@Progecitor
I find it difficult to follow your posts. Sorry about that!
Your latest post here consists of lots of quotes of scientific text using specialised medical terms that I think very few people would understand unless they have a very specialised medical background. Perhaps you yourself have a specialised medical background?
Your post seems to have a theme of the condition hypoxia. That's one term that I could guess the meaning of 
I have a feeling that you might be making an interesting point but it's hidden amongst all the medical jargon. Are you able to summarise how you think pois might be connected with hypoxia in one short sentence of let's say about 20 words, readable to those of us on the forum who do not have a science/medical background?

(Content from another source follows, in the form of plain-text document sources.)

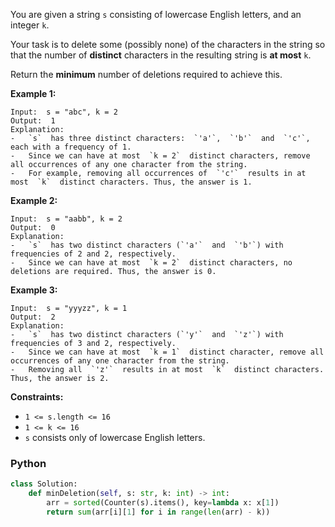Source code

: You are given a string  `s`  consisting of lowercase English letters, and an integer  `k`.

Your task is to delete some (possibly none) of the characters in the string so that the number of  **distinct**
characters in the resulting string is  **at most**  `k`.

Return the  **minimum**  number of deletions required to achieve this.

**Example 1:**

```
Input:  s = "abc", k = 2
Output:  1
Explanation:
-   `s`  has three distinct characters:  `'a'`,  `'b'`  and  `'c'`, each with a frequency of 1.
-   Since we can have at most  `k = 2`  distinct characters, remove all occurrences of any one character from the string.
-   For example, removing all occurrences of  `'c'`  results in at most  `k`  distinct characters. Thus, the answer is 1.
```

**Example 2:**

```
Input:  s = "aabb", k = 2
Output:  0
Explanation:
-   `s`  has two distinct characters (`'a'`  and  `'b'`) with frequencies of 2 and 2, respectively.
-   Since we can have at most  `k = 2`  distinct characters, no deletions are required. Thus, the answer is 0.
```

**Example 3:**

```
Input:  s = "yyyzz", k = 1
Output:  2
Explanation:
-   `s`  has two distinct characters (`'y'`  and  `'z'`) with frequencies of 3 and 2, respectively.
-   Since we can have at most  `k = 1`  distinct character, remove all occurrences of any one character from the string.
-   Removing all  `'z'`  results in at most  `k`  distinct characters. Thus, the answer is 2.
```

**Constraints:**

- `1 <= s.length <= 16`
- `1 <= k <= 16`
- `s`  consists only of lowercase English letters.

### Python

```py
class Solution:
    def minDeletion(self, s: str, k: int) -> int:
        arr = sorted(Counter(s).items(), key=lambda x: x[1])
        return sum(arr[i][1] for i in range(len(arr) - k))
```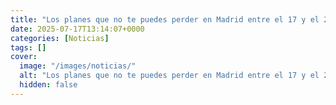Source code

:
 ```yaml
---
title: "Los planes que no te puedes perder en Madrid entre el 17 y el 20 de julio"
date: 2025-07-17T13:14:07+0000
categories: [Noticias]
tags: []
cover:
  image: "/images/noticias/"
  alt: "Los planes que no te puedes perder en Madrid entre el 17 y el 20 de julio"
  hidden: false
---
```




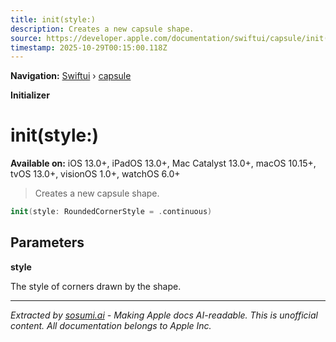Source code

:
 ```yaml
---
title: init(style:)
description: Creates a new capsule shape.
source: https://developer.apple.com/documentation/swiftui/capsule/init(style:)
timestamp: 2025-10-29T00:15:00.118Z
---
```


**Navigation:** [Swiftui](/documentation/swiftui) › [capsule](/documentation/swiftui/capsule)

**Initializer**

# init(style:)

**Available on:** iOS 13.0+, iPadOS 13.0+, Mac Catalyst 13.0+, macOS 10.15+, tvOS 13.0+, visionOS 1.0+, watchOS 6.0+

> Creates a new capsule shape.

```swift
init(style: RoundedCornerStyle = .continuous)
```

## Parameters

**style**

The style of corners drawn by the shape.

---

*Extracted by [sosumi.ai](https://sosumi.ai) - Making Apple docs AI-readable.*
*This is unofficial content. All documentation belongs to Apple Inc.*
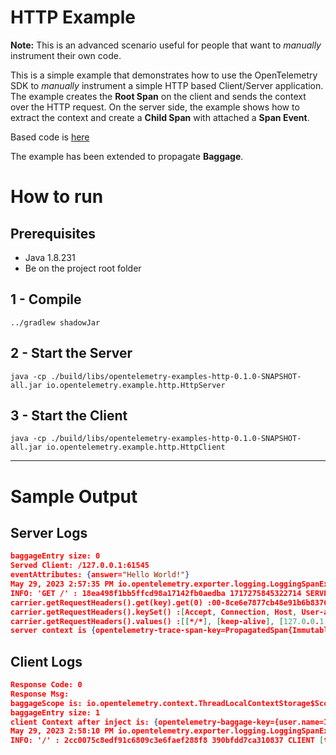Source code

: # HTTP Example

**Note:** This is an advanced scenario useful for people that want to *manually* instrument their own code. 

This is a simple example that demonstrates how to use the OpenTelemetry SDK 
to *manually* instrument a simple HTTP based Client/Server application. 
The example creates the **Root Span** on the client and sends the context
over the HTTP request. On the server side, the example shows how to extract the context
and create a **Child Span** with attached a **Span Event**. 

Based code is [here](https://github.com/open-telemetry/opentelemetry-java-docs/tree/main/http)

The example has been extended to propagate **Baggage**.

# How to run

## Prerequisites
* Java 1.8.231
* Be on the project root folder

## 1 - Compile 
```shell script
../gradlew shadowJar
```

## 2 - Start the Server
```shell script
java -cp ./build/libs/opentelemetry-examples-http-0.1.0-SNAPSHOT-all.jar io.opentelemetry.example.http.HttpServer
```
 
## 3 - Start the Client
```shell script
java -cp ./build/libs/opentelemetry-examples-http-0.1.0-SNAPSHOT-all.jar io.opentelemetry.example.http.HttpClient
```

---

# Sample Output

## Server Logs

```json
baggageEntry size: 0
Served Client: /127.0.0.1:61545
eventAttributes: {answer="Hello World!"}
May 29, 2023 2:57:35 PM io.opentelemetry.exporter.logging.LoggingSpanExporter export
INFO: 'GET /' : 18ea498f1bb5ffcd98a17142fb0aedba 1717275845322714 SERVER [tracer: io.opentelemetry.example.http.HttpServer:] AttributesMap{data={http.target=/, custom=demo123, component=http, http.method=GET, http.scheme=http, http.host=localhost:8080}, capacity=128, totalAddedValues=6}
carrier.getRequestHeaders().get(key).get(0) :00-8ce6e7877cb48e91b6b8376926a129f1-e746c57f16a4caa1-01
carrier.getRequestHeaders().keySet() :[Accept, Connection, Host, User-agent, Traceparent]
carrier.getRequestHeaders().values() :[[*/*], [keep-alive], [127.0.0.1:8080], [Java/19.0.1], [00-8ce6e7877cb48e91b6b8376926a129f1-e746c57f16a4caa1-01]]
server context is {opentelemetry-trace-span-key=PropagatedSpan{ImmutableSpanContext{traceId=8ce6e7877cb48e91b6b8376926a129f1, spanId=e746c57f16a4caa1, traceFlags=01, traceState=ArrayBasedTraceState{entries=[]}, remote=true, valid=true}}}

```

## Client Logs

```json
Response Code: 0
Response Msg:
baggageScope is: io.opentelemetry.context.ThreadLocalContextStorage$ScopeImpl@7eccc1ae
baggageEntry size: 1
client Context after inject is: {opentelemetry-baggage-key={user.name=ImmutableEntry{value=jack, metadata=ImmutableEntryMetadata{value=}}}, opentelemetry-trace-span-key=SdkSpan{traceId=2cc0075c8edf91c6809c3e6faef288f8, spanId=390bfdd7ca310837, parentSpanContext=ImmutableSpanContext{traceId=00000000000000000000000000000000, spanId=0000000000000000, traceFlags=00, traceState=ArrayBasedTraceState{entries=[]}, remote=false, valid=false}, name=/, kind=CLIENT, attributes=AttributesMap{data={custom=demo123, component=http, http.method=GET, user.name=jack, http.url=http://127.0.0.1:8080}, capacity=128, totalAddedValues=5}, status=ImmutableStatusData{statusCode=UNSET, description=}, totalRecordedEvents=0, totalRecordedLinks=0, startEpochNanos=1685343490735000000, endEpochNanos=0}}
May 29, 2023 2:58:10 PM io.opentelemetry.exporter.logging.LoggingSpanExporter export
INFO: '/' : 2cc0075c8edf91c6809c3e6faef288f8 390bfdd7ca310837 CLIENT [tracer: io.opentelemetry.example.http.HttpClient:] AttributesMap{data={custom=demo123, component=http, http.method=GET, user.name=jack, http.url=http://127.0.0.1:8080}, capacity=128, totalAddedValues=5}
```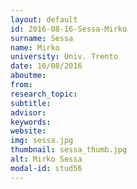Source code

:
 ```yaml
---
layout: default 
id: 2016-08-16-Sessa-Mirko
surname: Sessa
name: Mirko
university: Univ. Trento
date: 16/08/2016
aboutme: 
from: 
research_topic: 
subtitle: 
advisor: 
keywords: 
website: 
img: sessa.jpg
thumbnail: sessa_thumb.jpg
alt: Mirko Sessa
modal-id: stud56
---
```

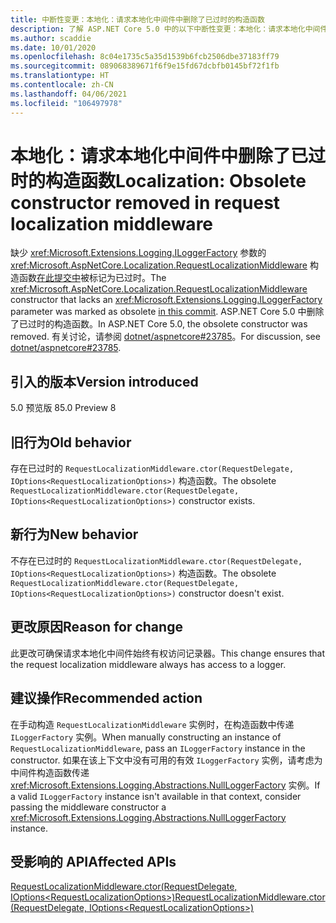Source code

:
 ```yaml
---
title: 中断性变更：本地化：请求本地化中间件中删除了已过时的构造函数
description: 了解 ASP.NET Core 5.0 中的以下中断性变更：本地化：请求本地化中间件中删除了已过时的构造函数
ms.author: scaddie
ms.date: 10/01/2020
ms.openlocfilehash: 8c04e1735c5a35d1539b6fcb2506dbe37183ff79
ms.sourcegitcommit: 089068389671f6f9e15fd67dcbfb0145bf72f1fb
ms.translationtype: HT
ms.contentlocale: zh-CN
ms.lasthandoff: 04/06/2021
ms.locfileid: "106497978"
---
```

# <a name="localization-obsolete-constructor-removed-in-request-localization-middleware"></a><span data-ttu-id="22e09-103">本地化：请求本地化中间件中删除了已过时的构造函数</span><span class="sxs-lookup"><span data-stu-id="22e09-103">Localization: Obsolete constructor removed in request localization middleware</span></span>

<span data-ttu-id="22e09-104">缺少 <xref:Microsoft.Extensions.Logging.ILoggerFactory> 参数的 <xref:Microsoft.AspNetCore.Localization.RequestLocalizationMiddleware> 构造函数[在此提交中](https://github.com/dotnet/aspnetcore/commit/ba8c6ccf6fd3eeb7fc42a159d362b15eae4fb3a0)被标记为已过时。</span><span class="sxs-lookup"><span data-stu-id="22e09-104">The <xref:Microsoft.AspNetCore.Localization.RequestLocalizationMiddleware> constructor that lacks an <xref:Microsoft.Extensions.Logging.ILoggerFactory> parameter was marked as obsolete [in this commit](https://github.com/dotnet/aspnetcore/commit/ba8c6ccf6fd3eeb7fc42a159d362b15eae4fb3a0).</span></span> <span data-ttu-id="22e09-105">ASP.NET Core 5.0 中删除了已过时的构造函数。</span><span class="sxs-lookup"><span data-stu-id="22e09-105">In ASP.NET Core 5.0, the obsolete constructor was removed.</span></span> <span data-ttu-id="22e09-106">有关讨论，请参阅 [dotnet/aspnetcore#23785](https://github.com/dotnet/aspnetcore/issues/23785)。</span><span class="sxs-lookup"><span data-stu-id="22e09-106">For discussion, see [dotnet/aspnetcore#23785](https://github.com/dotnet/aspnetcore/issues/23785).</span></span>

## <a name="version-introduced"></a><span data-ttu-id="22e09-107">引入的版本</span><span class="sxs-lookup"><span data-stu-id="22e09-107">Version introduced</span></span>

<span data-ttu-id="22e09-108">5.0 预览版 8</span><span class="sxs-lookup"><span data-stu-id="22e09-108">5.0 Preview 8</span></span>

## <a name="old-behavior"></a><span data-ttu-id="22e09-109">旧行为</span><span class="sxs-lookup"><span data-stu-id="22e09-109">Old behavior</span></span>

<span data-ttu-id="22e09-110">存在已过时的 `RequestLocalizationMiddleware.ctor(RequestDelegate, IOptions<RequestLocalizationOptions>)` 构造函数。</span><span class="sxs-lookup"><span data-stu-id="22e09-110">The obsolete `RequestLocalizationMiddleware.ctor(RequestDelegate, IOptions<RequestLocalizationOptions>)` constructor exists.</span></span>

## <a name="new-behavior"></a><span data-ttu-id="22e09-111">新行为</span><span class="sxs-lookup"><span data-stu-id="22e09-111">New behavior</span></span>

<span data-ttu-id="22e09-112">不存在已过时的 `RequestLocalizationMiddleware.ctor(RequestDelegate, IOptions<RequestLocalizationOptions>)` 构造函数。</span><span class="sxs-lookup"><span data-stu-id="22e09-112">The obsolete `RequestLocalizationMiddleware.ctor(RequestDelegate, IOptions<RequestLocalizationOptions>)` constructor doesn't exist.</span></span>

## <a name="reason-for-change"></a><span data-ttu-id="22e09-113">更改原因</span><span class="sxs-lookup"><span data-stu-id="22e09-113">Reason for change</span></span>

<span data-ttu-id="22e09-114">此更改可确保请求本地化中间件始终有权访问记录器。</span><span class="sxs-lookup"><span data-stu-id="22e09-114">This change ensures that the request localization middleware always has access to a logger.</span></span>

## <a name="recommended-action"></a><span data-ttu-id="22e09-115">建议操作</span><span class="sxs-lookup"><span data-stu-id="22e09-115">Recommended action</span></span>

<span data-ttu-id="22e09-116">在手动构造 `RequestLocalizationMiddleware` 实例时，在构造函数中传递 `ILoggerFactory` 实例。</span><span class="sxs-lookup"><span data-stu-id="22e09-116">When manually constructing an instance of `RequestLocalizationMiddleware`, pass an `ILoggerFactory` instance in the constructor.</span></span> <span data-ttu-id="22e09-117">如果在该上下文中没有可用的有效 `ILoggerFactory` 实例，请考虑为中间件构造函数传递 <xref:Microsoft.Extensions.Logging.Abstractions.NullLoggerFactory> 实例。</span><span class="sxs-lookup"><span data-stu-id="22e09-117">If a valid `ILoggerFactory` instance isn't available in that context, consider passing the middleware constructor a <xref:Microsoft.Extensions.Logging.Abstractions.NullLoggerFactory> instance.</span></span>

## <a name="affected-apis"></a><span data-ttu-id="22e09-118">受影响的 API</span><span class="sxs-lookup"><span data-stu-id="22e09-118">Affected APIs</span></span>

[<span data-ttu-id="22e09-119">RequestLocalizationMiddleware.ctor(RequestDelegate, IOptions\<RequestLocalizationOptions>)</span><span class="sxs-lookup"><span data-stu-id="22e09-119">RequestLocalizationMiddleware.ctor(RequestDelegate, IOptions\<RequestLocalizationOptions>)</span></span>](/dotnet/api/microsoft.aspnetcore.localization.requestlocalizationmiddleware.-ctor?view=aspnetcore-3.1#Microsoft_AspNetCore_Localization_RequestLocalizationMiddleware__ctor_Microsoft_AspNetCore_Http_RequestDelegate_Microsoft_Extensions_Options_IOptions_Microsoft_AspNetCore_Builder_RequestLocalizationOptions__)

<!--

### Category

ASP.NET Core

### Affected APIs

`M:Microsoft.AspNetCore.Localization.RequestLocalizationMiddleware.#ctor(Microsoft.AspNetCore.Http.RequestDelegate,Microsoft.Extensions.Options.IOptions{Microsoft.AspNetCore.Builder.RequestLocalizationOptions})`

-->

If I could tell you in one sentence I would have done so, but you have to see the whole process to understand how it all comes together. I am not exactly sure how much hypoxia is involved, but ROS is a certain culprit and there is clearly a glycolytic shift in our metabolism partly due to mitochondrial dysfunction. Mitochondrial dysfunction itself may come about due to a variety of reasons (e.g. sepsis, senescence, autoimmunity, etc). If we consider the treatments that we, ME/CFS and long covid patients have used with some degree of success, then it is easy to see that HIF-1a regulation is majorly involved in disease control. It is especially interesting to see that post-exertional malaise (PEM) in long covid patients last for about a week, similarly to a POIS episode, when there is a back shift towards oxidative phosphorylation. However the tricarboxylic acid (TCA) cycle remains impaired with somewhat elevated glycolytic metabolites even at baseline. This is quite relevant from my point of view as I have POIS/CFS and this exactly could explain the difference between my acute (dominated by POIS) and chronic phases (dominated by CFS).